-------- Stored data
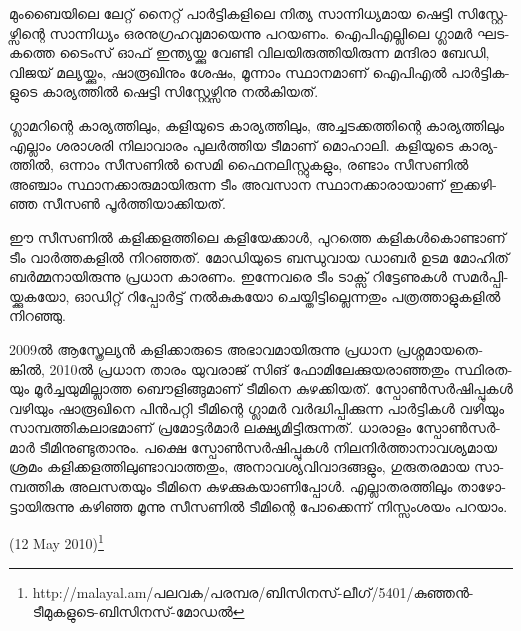 ­മും­ബൈ­യി­ലെ ലേ­റ്റ് നൈ­റ്റ് പാര്‍­ട്ടി­ക­ളി­ലെ നി­ത്യ സാ­ന്നി­ധ്യ­മായ ഷെ­ട്ടി സി­സ്റ്റേ­ഴ്സി­ന്റെ സാ­ന്നി­ധ്യം ഒര­നു­ഗ്ര­ഹ­വു­മാ­യെ­ന്നു 
പറ­യ­ണം. ഐപി­എ­ല്ലി­ലെ ഗ്ലാ­മര്‍ ഘട­ക­ത്തെ ടൈം­സ് ഓഫ് ഇന്ത്യ­യ്ക്കു വേ­ണ്ടി വി­ല­യി­രു­ത്തി­യി­രു­ന്ന മന്ദി­രാ ബേ­ഡി, 
വി­ജ­യ് മല്യ­യ്ക്കും, ഷാ­രൂ­ഖി­നും ശേ­ഷം, മൂ­ന്നാം സ്ഥാ­ന­മാ­ണ് ഐപി­എല്‍ പാര്‍­ട്ടി­ക­ളു­ടെ കാ­ര്യ­ത്തില്‍ ഷെ­ട്ടി സി­സ്റ്റേ­ഴ്സി­നു 
നല്‍­കി­യ­ത്.

­ഗ്ലാ­മ­റി­ന്റെ കാ­ര്യ­ത്തി­ലും, കളി­യു­ടെ കാ­ര്യ­ത്തി­ലും, അച്ച­ട­ക്ക­ത്തി­ന്റെ കാ­ര്യ­ത്തി­ലും എല്ലാം ശരാ­ശ­രി നി­ലാ­വാ­രം പു­ലര്‍­ത്തിയ 
ടീ­മാ­ണ് മൊ­ഹാ­ലി. കളി­യു­ടെ കാ­ര്യ­ത്തില്‍, ഒന്നാം സീ­സ­ണില്‍ സെ­മി ഫൈ­ന­ലി­സ്റ്റു­ക­ളും, രണ്ടാം സീ­സ­ണില്‍ അഞ്ചാം 
സ്ഥാ­ന­ക്കാ­രു­മാ­യി­രു­ന്ന ടീം അവ­സാന സ്ഥാ­ന­ക്കാ­രാ­യാ­ണ് ഇക്ക­ഴി­ഞ്ഞ സീ­സണ്‍ പൂര്‍­ത്തി­യാ­ക്കി­യ­ത്.

ഈ സീ­സ­ണില്‍ കളി­ക്ക­ള­ത്തി­ലെ കളി­യേ­ക്കാള്‍, പു­റ­ത്തെ കളി­കള്‍­കൊ­ണ്ടാ­ണ് ടീം വാര്‍­ത്ത­ക­ളില്‍ നി­റ­ഞ്ഞ­ത്. 
മോ­ഡി­യു­ടെ ബന്ധു­വായ ഡാ­ബര്‍ ഉടമ മോ­ഹി­ത് ബര്‍­മ്മ­നാ­യി­രു­ന്നു പ്ര­ധാന കാ­ര­ണം. ഇന്നേ­വ­രെ ടീം ടാ­ക്സ് റി­ട്ടേ­ണു­കള്‍ 
സമര്‍­പ്പി­യ്ക്കു­ക­യോ, ഓഡി­റ്റ് റി­പ്പോര്‍­ട്ട് നല്‍­കു­ക­യോ ചെ­യ്തി­ട്ടി­ല്ലെ­ന്ന­തും പത്ര­ത്താ­ളു­ക­ളില്‍ നി­റ­ഞ്ഞു­.

2009ല്‍ ആസ്ത്രേ­ല്യന്‍ കളി­ക്കാ­രു­ടെ അഭാ­വ­മാ­യി­രു­ന്നു പ്ര­ധാന പ്ര­ശ്ന­മാ­യ­തെ­ങ്കില്‍, 2010ല്‍ പ്ര­ധാന താ­രം യു­വ­രാ­ജ് സി­ങ് 
ഫോ­മി­ലേ­ക്കു­യ­രാ­ഞ്ഞ­തും സ്ഥി­ര­ത­യും മൂര്‍­ച്ച­യു­മി­ല്ലാ­ത്ത ബൌ­ളി­ങ്ങു­മാ­ണ് ടീ­മി­നെ കു­ഴ­ക്കി­യ­ത്. സ്പോണ്‍­സര്‍­ഷി­പ്പു­കള്‍ വഴി­യും 
ഷാ­രൂ­ഖി­നെ പിന്‍­പ­റ്റി ടീ­മി­ന്റെ ഗ്ലാ­മര്‍ വര്‍­ദ്ധി­പ്പി­ക്കു­ന്ന പാര്‍­ട്ടി­കള്‍ വഴി­യും സാ­മ്പ­ത്തി­ക­ലാ­ഭ­മാ­ണ് പ്ര­മോ­ട്ടര്‍­മാര്‍ ലക്ഷ്യ­മി­ട്ടി­രു­ന്ന­ത്. 
ധാ­രാ­ളം സ്പോണ്‍­സര്‍­മാര്‍ ടീ­മി­നു­ണ്ടു­താ­നും. പക്ഷെ സ്പോണ്‍­സര്‍­ഷി­പ്പു­കള്‍ നി­ല­നിര്‍­ത്താ­നാ­വ­ശ്യ­മായ ശ്ര­മം 
കളി­ക്ക­ള­ത്തി­ലു­ണ്ടാ­വാ­ത്ത­തും, അനാ­വ­ശ്യ­വി­വാ­ദ­ങ്ങ­ളും, ഗു­രു­ത­ര­മായ സാ­മ്പ­ത്തിക അല­സ­ത­യും ടീ­മി­നെ കു­ഴ­ക്കു­ക­യാ­ണി­പ്പോള്‍. 
എല്ലാ­ത­ര­ത്തി­ലും താ­ഴോ­ട്ടാ­യി­രു­ന്നു കഴി­ഞ്ഞ മൂ­ന്നു സീ­സ­ണില്‍ ടീ­മി­ന്റെ പോ­ക്കെ­ന്ന് നി­സ്സം­ശ­യം പറ­യാം­.

(12 May 2010)\footnote{http://malayal.am/പലവക/പരമ്പര/ബിസിനസ്-ലീഗ്/5401/കുഞ്ഞന്‍-ടീമുകളുടെ-ബിസിനസ്-മോഡല്‍}

\newpage
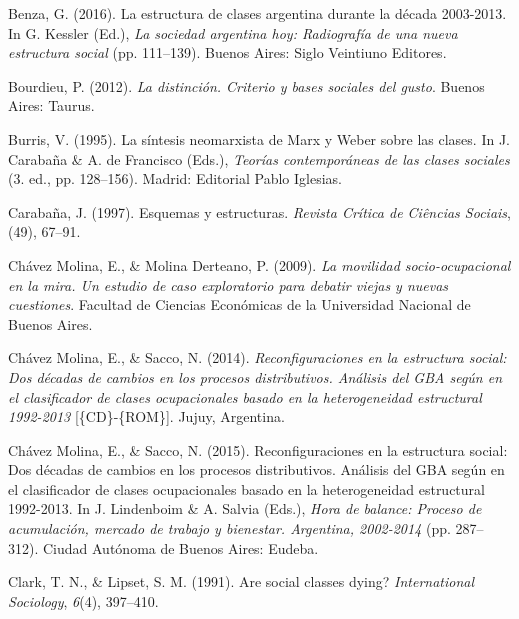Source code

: \documentclass[
]{article}
\newlength{\cslhangindent}
\newlength{\cslentryspacingunit} %
\newenvironment{CSLReferences}[2] %
 {%
  \setlength{\parindent}{0pt}
  \ifodd #1
  \let\oldpar\par
  \def\par{\hangindent=\cslhangindent\oldpar}
  \fi
  \setlength{\parskip}{#2\cslentryspacingunit}
 }%
 {}
\begin{document}
\begin{CSLReferences}{1}{0}
\leavevmode{}%
Benza, G. (2016). La estructura de clases argentina durante la década 2003-2013. In G. Kessler (Ed.), \emph{La sociedad argentina hoy: Radiografía de una nueva estructura social} (pp. 111--139). Buenos Aires: Siglo Veintiuno Editores.

\leavevmode{}%
Bourdieu, P. (2012). \emph{La distinción. {Criterio} y bases sociales del gusto}. Buenos Aires: Taurus.

\leavevmode{}%
Burris, V. (1995). La síntesis neomarxista de {Marx} y {Weber} sobre las clases. In J. Carabaña \& A. de Francisco (Eds.), \emph{Teorías contemporáneas de las clases sociales} (3. ed., pp. 128--156). Madrid: Editorial Pablo Iglesias.

\leavevmode{}%
Carabaña, J. (1997). Esquemas y estructuras. \emph{Revista Crítica de Ciências Sociais}, (49), 67--91.

\leavevmode{}%
Chávez Molina, E., \& Molina Derteano, P. (2009). \emph{La movilidad socio-ocupacional en la mira. {Un} estudio de caso exploratorio para debatir viejas y nuevas cuestiones}. Facultad de Ciencias Económicas de la Universidad Nacional de Buenos Aires.

\leavevmode{}%
Chávez Molina, E., \& Sacco, N. (2014). \emph{Reconfiguraciones en la estructura social: Dos décadas de cambios en los procesos distributivos. {Análisis} del {GBA} según en el clasificador de clases ocupacionales basado en la heterogeneidad estructural 1992-2013} {[}\{CD\}-\{ROM\}{]}. Jujuy, Argentina.

\leavevmode{}%
Chávez Molina, E., \& Sacco, N. (2015). Reconfiguraciones en la estructura social: Dos décadas de cambios en los procesos distributivos. {Análisis} del {GBA} según en el clasificador de clases ocupacionales basado en la heterogeneidad estructural 1992-2013. In J. Lindenboim \& A. Salvia (Eds.), \emph{Hora de balance: Proceso de acumulación, mercado de trabajo y bienestar. {Argentina}, 2002-2014} (pp. 287--312). Ciudad Autónoma de Buenos Aires: Eudeba.

\leavevmode{}%
Clark, T. N., \& Lipset, S. M. (1991). Are social classes dying? \emph{International Sociology}, \emph{6}(4), 397--410.


\end{CSLReferences}
\end{document}
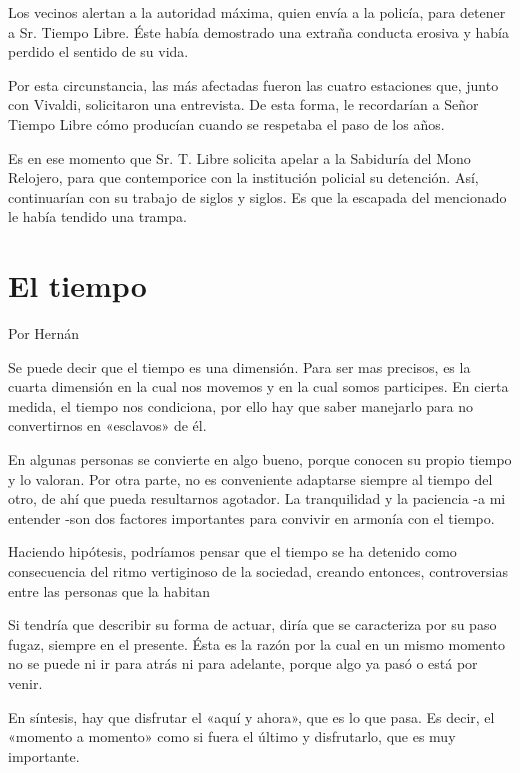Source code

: \documentclass[11pt,twoside,openright,a5paper]{book}
\begin{document}
Los vecinos alertan a la autoridad máxima, quien envía a la policía, para detener a Sr. Tiempo Libre. Éste había demostrado una extraña conducta erosiva y había perdido el sentido de su vida.

Por esta circunstancia, las más afectadas fueron las cuatro estaciones que, junto con Vivaldi, solicitaron una entrevista. De esta forma, le recordarían a Señor Tiempo Libre cómo producían cuando se respetaba el paso de los años.

Es en ese momento que Sr. T. Libre solicita apelar a la Sabiduría del Mono Relojero, para que contemporice con la institución policial su detención. Así, continuarían con su trabajo de siglos y siglos. Es que la escapada del mencionado le había tendido una trampa.
\clearpage
\section*{El tiempo}
                                                                                                \begin{flushright}Por Hernán\end{flushright}

Se puede decir que el tiempo es una dimensión. Para ser mas precisos, es la cuarta dimensión  en la cual nos movemos y en la cual somos participes. En cierta medida, el tiempo nos condiciona, por ello hay que saber manejarlo para no convertirnos en «esclavos» de él.  

En algunas personas se convierte en algo bueno, porque conocen su propio tiempo y lo valoran. Por otra parte, no es conveniente adaptarse siempre  al tiempo del otro, de ahí que pueda resultarnos agotador. La tranquilidad y la paciencia -a mi entender -son dos factores importantes para convivir en armonía con el tiempo.

Haciendo hipótesis, podríamos pensar que el tiempo se ha detenido como consecuencia del ritmo vertiginoso de la sociedad, creando entonces, controversias entre las personas que la habitan

Si tendría que describir su forma de actuar, diría que se caracteriza por su paso fugaz, siempre  en el presente. Ésta es la razón por la cual en un mismo momento no se puede ni ir para atrás ni para adelante, porque algo ya pasó o está por venir. 

En síntesis, hay que disfrutar el «aquí y ahora», que es lo que pasa. Es decir, el «momento a momento» como si fuera el último y disfrutarlo, que es muy importante.
\end{document}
----------------
What to work on:
Everything from the first line of the entries through the line that contains "ഈ സീ­സ­ണില്‍ കളി­ക്ക­ള­ത്തി­ലെ" is to be reproduced exactly, except the pictures.

Result below:
 ­മും­ബൈ­യി­ലെ ലേ­റ്റ് നൈ­റ്റ് പാര്‍­ട്ടി­ക­ളി­ലെ നി­ത്യ സാ­ന്നി­ധ്യ­മായ ഷെ­ട്ടി സി­സ്റ്റേ­ഴ്സി­ന്റെ സാ­ന്നി­ധ്യം ഒര­നു­ഗ്ര­ഹ­വു­മാ­യെ­ന്നു 
പറ­യ­ണം. ഐപി­എ­ല്ലി­ലെ ഗ്ലാ­മര്‍ ഘട­ക­ത്തെ ടൈം­സ് ഓഫ് ഇന്ത്യ­യ്ക്കു വേ­ണ്ടി വി­ല­യി­രു­ത്തി­യി­രു­ന്ന മന്ദി­രാ ബേ­ഡി, 
വി­ജ­യ് മല്യ­യ്ക്കും, ഷാ­രൂ­ഖി­നും ശേ­ഷം, മൂ­ന്നാം സ്ഥാ­ന­മാ­ണ് ഐപി­എല്‍ പാര്‍­ട്ടി­ക­ളു­ടെ കാ­ര്യ­ത്തില്‍ ഷെ­ട്ടി സി­സ്റ്റേ­ഴ്സി­നു 
നല്‍­കി­യ­ത്.

­ഗ്ലാ­മ­റി­ന്റെ കാ­ര്യ­ത്തി­ലും, കളി­യു­ടെ കാ­ര്യ­ത്തി­ലും, അച്ച­ട­ക്ക­ത്തി­ന്റെ കാ­ര്യ­ത്തി­ലും എല്ലാം ശരാ­ശ­രി നി­ലാ­വാ­രം പു­ലര്‍­ത്തിയ 
ടീ­മാ­ണ് മൊ­ഹാ­ലി. കളി­യു­ടെ കാ­ര്യ­ത്തില്‍, ഒന്നാം സീ­സ­ണില്‍ സെ­മി ഫൈ­ന­ലി­സ്റ്റു­ക­ളും, രണ്ടാം സീ­സ­ണില്‍ അഞ്ചാം 
സ്ഥാ­ന­ക്കാ­രു­മാ­യി­രു­ന്ന ടീം അവ­സാന സ്ഥാ­ന­ക്കാ­രാ­യാ­ണ് ഇക്ക­ഴി­ഞ്ഞ സീ­സണ്‍ പൂര്‍­ത്തി­യാ­ക്കി­യ­ത്.

ഈ സീ­സ­ണില്‍ കളി­ക്ക­ള­ത്തി­ലെ കളി­യേ­ക്കാള്‍, പു­റ­ത്തെ കളി­കള്‍­കൊ­ണ്ടാ­ണ് ടീം വാര്‍­ത്ത­ക­ളില്‍ നി­റ­ഞ്ഞ­ത്. 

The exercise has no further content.